A dear friend gave me a CD last week that she thought I would like. I've listened non-stop to it in my car; it lets the tears run free, cleansing, making room for the strength. One of the songs captures what I think it could have been like for Phoebe. As orthodox Catholics, we believe in judgment ... there is a hell ...a real place, probably for people who lead our children and others astray (gulp!) and there's quite a bit of that going on right about now! There is a Heaven for sure, and living in Christ gives us the hope and promise of that perfect place. And there is this place called Purgatory that Christ spoke of ...a place of purification, a cleansing of the soul. That's where most of us end up initially, but the promise of Heaven, once in Purgatory is certain ...and of course, that whole God out of time thing, is really tough to wrap our heads around. I'm rambling. My point is that I am not sure if Phoebe is in Heaven yet. I have some very faithful friends who are certain of this. I pray for this. But if she isn't, it's because of the hurt she has inflicted on her family ...the devastation she left us, and her friends with, and because she forgot to trust God. We will pick up the pieces for the rest of our lives.

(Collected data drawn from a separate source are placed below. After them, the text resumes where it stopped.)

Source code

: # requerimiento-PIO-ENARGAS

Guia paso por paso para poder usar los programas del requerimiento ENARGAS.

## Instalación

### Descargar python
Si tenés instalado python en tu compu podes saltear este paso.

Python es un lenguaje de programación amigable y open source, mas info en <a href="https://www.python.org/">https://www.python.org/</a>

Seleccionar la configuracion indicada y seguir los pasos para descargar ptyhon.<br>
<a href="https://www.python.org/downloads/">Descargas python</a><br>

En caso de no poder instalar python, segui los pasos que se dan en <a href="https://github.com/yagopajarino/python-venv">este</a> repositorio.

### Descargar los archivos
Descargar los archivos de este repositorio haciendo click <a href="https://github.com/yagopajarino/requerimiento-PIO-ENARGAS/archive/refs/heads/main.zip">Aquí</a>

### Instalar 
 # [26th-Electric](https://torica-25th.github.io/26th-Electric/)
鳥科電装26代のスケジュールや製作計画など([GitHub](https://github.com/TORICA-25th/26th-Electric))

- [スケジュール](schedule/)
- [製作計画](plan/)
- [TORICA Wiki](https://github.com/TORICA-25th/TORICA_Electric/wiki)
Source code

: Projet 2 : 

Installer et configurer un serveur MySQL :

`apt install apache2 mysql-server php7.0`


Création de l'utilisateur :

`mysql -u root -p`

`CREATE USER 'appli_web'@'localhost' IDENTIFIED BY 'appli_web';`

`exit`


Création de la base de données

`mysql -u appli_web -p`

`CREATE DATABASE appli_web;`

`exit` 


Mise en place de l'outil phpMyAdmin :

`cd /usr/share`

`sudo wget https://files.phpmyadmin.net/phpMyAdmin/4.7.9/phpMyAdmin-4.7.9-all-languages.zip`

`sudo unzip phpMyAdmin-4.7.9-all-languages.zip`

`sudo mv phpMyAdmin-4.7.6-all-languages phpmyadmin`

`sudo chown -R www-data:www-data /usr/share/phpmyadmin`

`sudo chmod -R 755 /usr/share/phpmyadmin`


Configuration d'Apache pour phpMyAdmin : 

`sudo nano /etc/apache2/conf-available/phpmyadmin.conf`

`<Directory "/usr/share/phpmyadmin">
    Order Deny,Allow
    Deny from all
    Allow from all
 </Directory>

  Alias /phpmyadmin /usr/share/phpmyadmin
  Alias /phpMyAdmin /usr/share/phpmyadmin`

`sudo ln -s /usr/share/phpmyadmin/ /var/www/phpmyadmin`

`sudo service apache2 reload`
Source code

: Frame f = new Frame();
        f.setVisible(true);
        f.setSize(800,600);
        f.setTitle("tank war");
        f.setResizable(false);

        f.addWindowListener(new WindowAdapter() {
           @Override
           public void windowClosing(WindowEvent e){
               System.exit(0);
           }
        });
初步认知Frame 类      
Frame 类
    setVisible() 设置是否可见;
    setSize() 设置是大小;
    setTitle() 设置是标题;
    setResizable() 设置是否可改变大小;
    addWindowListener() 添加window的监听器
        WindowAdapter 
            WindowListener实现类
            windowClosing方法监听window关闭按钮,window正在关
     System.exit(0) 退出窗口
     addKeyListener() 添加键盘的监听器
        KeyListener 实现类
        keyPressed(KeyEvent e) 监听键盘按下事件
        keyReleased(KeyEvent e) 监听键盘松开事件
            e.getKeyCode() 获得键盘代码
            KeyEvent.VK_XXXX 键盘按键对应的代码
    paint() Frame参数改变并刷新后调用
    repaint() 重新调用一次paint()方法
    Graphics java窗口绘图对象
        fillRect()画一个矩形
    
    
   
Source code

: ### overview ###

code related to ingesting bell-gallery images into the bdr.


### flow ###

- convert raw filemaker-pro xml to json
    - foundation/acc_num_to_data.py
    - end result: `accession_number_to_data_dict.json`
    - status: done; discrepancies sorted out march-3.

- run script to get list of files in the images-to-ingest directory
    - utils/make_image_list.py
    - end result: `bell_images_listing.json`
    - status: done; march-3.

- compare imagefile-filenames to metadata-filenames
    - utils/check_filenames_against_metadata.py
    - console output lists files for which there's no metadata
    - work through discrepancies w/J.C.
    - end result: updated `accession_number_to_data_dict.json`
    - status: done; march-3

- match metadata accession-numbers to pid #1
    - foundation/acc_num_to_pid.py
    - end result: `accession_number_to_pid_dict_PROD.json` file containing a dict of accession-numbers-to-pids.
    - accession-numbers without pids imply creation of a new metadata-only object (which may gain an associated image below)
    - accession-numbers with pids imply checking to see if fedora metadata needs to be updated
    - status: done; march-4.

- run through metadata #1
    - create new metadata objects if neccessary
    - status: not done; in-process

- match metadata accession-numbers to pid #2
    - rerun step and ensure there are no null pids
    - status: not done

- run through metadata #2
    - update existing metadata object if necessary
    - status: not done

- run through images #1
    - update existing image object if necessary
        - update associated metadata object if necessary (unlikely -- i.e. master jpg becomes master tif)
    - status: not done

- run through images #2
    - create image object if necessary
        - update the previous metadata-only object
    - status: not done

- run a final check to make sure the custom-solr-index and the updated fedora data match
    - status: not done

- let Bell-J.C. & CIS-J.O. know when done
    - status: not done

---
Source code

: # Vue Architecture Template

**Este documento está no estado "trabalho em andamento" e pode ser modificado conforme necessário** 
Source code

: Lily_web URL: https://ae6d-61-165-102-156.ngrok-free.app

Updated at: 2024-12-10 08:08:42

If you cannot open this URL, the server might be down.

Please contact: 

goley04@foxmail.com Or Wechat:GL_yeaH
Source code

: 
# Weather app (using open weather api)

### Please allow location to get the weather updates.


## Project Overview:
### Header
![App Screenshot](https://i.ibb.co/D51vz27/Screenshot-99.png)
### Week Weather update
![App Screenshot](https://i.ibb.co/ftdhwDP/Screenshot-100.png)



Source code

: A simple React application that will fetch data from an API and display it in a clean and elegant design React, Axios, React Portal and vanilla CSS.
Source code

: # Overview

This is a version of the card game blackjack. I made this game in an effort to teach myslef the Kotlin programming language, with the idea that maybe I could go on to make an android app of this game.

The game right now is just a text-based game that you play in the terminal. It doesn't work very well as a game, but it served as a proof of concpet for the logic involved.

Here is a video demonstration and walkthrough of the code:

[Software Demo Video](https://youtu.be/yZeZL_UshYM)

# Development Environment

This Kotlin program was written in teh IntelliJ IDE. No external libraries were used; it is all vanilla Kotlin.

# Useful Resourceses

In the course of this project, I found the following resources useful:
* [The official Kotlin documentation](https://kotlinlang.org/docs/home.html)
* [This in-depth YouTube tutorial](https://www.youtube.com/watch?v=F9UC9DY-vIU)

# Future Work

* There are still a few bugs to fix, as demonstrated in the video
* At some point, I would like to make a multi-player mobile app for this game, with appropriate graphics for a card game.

But this song ...well, it sings to my soul. I know Phoebe must have felt extraordinary shame when she realized we had found the pot, after she forgot her ID. There was no need ...we've weathered many storms, this just would have been another that we would see our way through. But, I think she felt a deep shame that led her to darkness, a paranoid darkness like no other ...thanks to the pot living in her brain. I know in my heart, my heavenly mother, Mary, took hold of her immediately. Soon after, this is what I see ...
http://www.youtube.com/watch?v=hH7m-q2G8jA&feature=related
May you all have the peace of Christ in your hearts.
Eternal rest grant unto Phoebe and may perpetual light shine upon her. May she rest in peace. Amen.
Carolyn,
ReplyDeleteYou are an amazing woman of faith.
I have a grown up friend who suffers bouts of depression and who I recently found out smokes pot. It crossed my mind that these two things might be related. This confirms my suspicions.
The song is perfect.
Carol,
ReplyDeletePot kills! Period. Maybe it doesn't all end in death ...but it kills the soul ...one hit at a time. I wonder if it stays under the radar now because our souls are being killed everyday in this crazy culture, by so many things.
I want a better world for our children. I want God's Kingdom to reign here, now.
More of us have to be like you ...sticking our necks out, willing to take a punch for the Lord.
Thanks for setting such a great example ...and a high standard of love and service to the Truth.